David Benoit has hip substitute teacher written all over him. That’s why he has so much freedom at midnight. He’s not the one who marks the papers. Heck, he might have conveniently misplaced the lesson plan just to kick back, ask students what it is that they normally do, and make thinly veiled hints that he was no stranger to the reefer back in the day.
Dave Weckl – Master Plan
If a picture isn’t even notable enough to make the front of your instructional video, what makes you think it would make a compelling album cover?
And why the transparent drum set? We don’t need the hint about what his instrument of choice is, given that the clearly visible sticks he holds in his hands aren’t used on a woodwind. Maybe some of his sponsors pulled out at the eleventh hour, and this was the best they could do to eliminate the kit from the shot.
By his next album, Weckl finally reached a settlement, and was good-natured enough about the incident to reference one particularly heated round of negotiations at the Yamaha headquarters.
Mark Egan – A Touch of Light
Mark Egan came to prominence in the mid-to-late 70s as bassist in the Pat Metheny Group. Apparently, he went on to spend the mid-to-late 80s wondering if puberty would ever kick in.
Dig that stache!! Selleck showed more potential in preschool. But seriously, Mark, did you really think an album cover was the best place to demo that first moustache?
Having a hard time spotting it? I don’t blame you. This is one of those moustaches you see that make you do a double-take, triple-take, however many takes needed to shake off the shock of spotting such facial hair outside of a high school locker room. Light needs to catch it in the right way to make it seem prominent, and this photo is doing it no favors.
It reminds me of a university professor of mine. Sitting near the back of the lecture hall, you couldn’t see the pencil-thin moustache he cultivated. I went up front at the end of one class to ask him a question, and I was so stunned at my discovery that I could barely focus on what he told me. It took me damned near a month to catch that lip caterpillar.

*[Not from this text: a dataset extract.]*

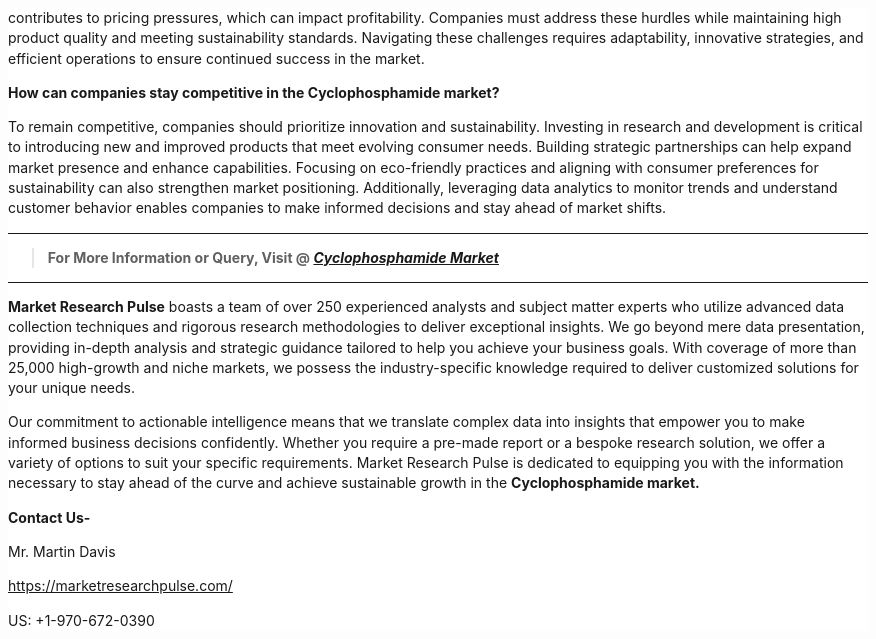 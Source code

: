 contributes to pricing pressures, which can impact profitability. Companies must address these hurdles while maintaining high product quality and meeting sustainability standards. Navigating these challenges requires adaptability, innovative strategies, and efficient operations to ensure continued success in the market.</p><p><strong>How can companies stay competitive in the Cyclophosphamide market?</strong></p><p>To remain competitive, companies should prioritize innovation and sustainability. Investing in research and development is critical to introducing new and improved products that meet evolving consumer needs. Building strategic partnerships can help expand market presence and enhance capabilities. Focusing on eco-friendly practices and aligning with consumer preferences for sustainability can also strengthen market positioning. Additionally, leveraging data analytics to monitor trends and understand customer behavior enables companies to make informed decisions and stay ahead of market shifts.</p><hr /><blockquote><p><strong>For More Information or Query, Visit @&nbsp;<em><a href="https://marketresearchpulse.com/report/4407/cyclophosphamide-market?utm_source=Linkedin&utm_medium=0110">Cyclophosphamide Market</a></em></strong></p></blockquote><hr /><p><strong>Market Research Pulse</strong> boasts a team of over 250 experienced analysts and subject matter experts who utilize advanced data collection techniques and rigorous research methodologies to deliver exceptional insights. We go beyond mere data presentation, providing in-depth analysis and strategic guidance tailored to help you achieve your business goals. With coverage of more than 25,000 high-growth and niche markets, we possess the industry-specific knowledge required to deliver customized solutions for your unique needs.</p><p>Our commitment to actionable intelligence means that we translate complex data into insights that empower you to make informed business decisions confidently. Whether you require a pre-made report or a bespoke research solution, we offer a variety of options to suit your specific requirements. Market Research Pulse is dedicated to equipping you with the information necessary to stay ahead of the curve and achieve sustainable growth in the <strong>Cyclophosphamide market.</strong></p><p><strong>Contact Us-</strong></p><p>Mr. Martin Davis</p><p>https://marketresearchpulse.com/</p><p>US: +1-970-672-0390</p>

I happen to own this recording. It cost me three dollars at a flea market. I already knew he was a talented bass player, but what really drew me to buy this CD? I’m sure you’ve already eliminated one possibility by now. Was it the ever-popular Miami Vice attire he’s wearing? The Christ-like glow which radiates off him? The fact that the graphics scheme reminds me of the paper plates and napkins I used on every birthday from ages 6 through 9 and again from 11 to 14 (I convinced my parents to spring for a Jurassic Park motif for the big 1-0)? None of the above.
It’s all in that bass. I don’t have any immediate interest in acquiring a double-necked musical instrument, but guitarists and bassists always get curious when they lock their eyes on one of these multi-necked mammoths. What are we dealing with here? Looks like a 4-string on the top neck, and an 8-string at the bottom. Or is the camera out of focus, giving the illusion of doubled strings? I see fret lines on both necks, but they make fretless basses with lines drawn on the fret board to help with note positioning. And the cover seems to cut off part of the instrument. The possibilities are endless!! What do we got? Three necks? Four? FIVE!!????
You mean I have to actually buy the album to find out? It’s 1988 for crying out loud! Bass Player magazine won’t arrive for another year, and Guitar Player never answers my letters. Besides, it’s not as if there’s some magic box that can give me the answers to these questions with the push of a button. LET THE TORTURE CEASE!!!!!!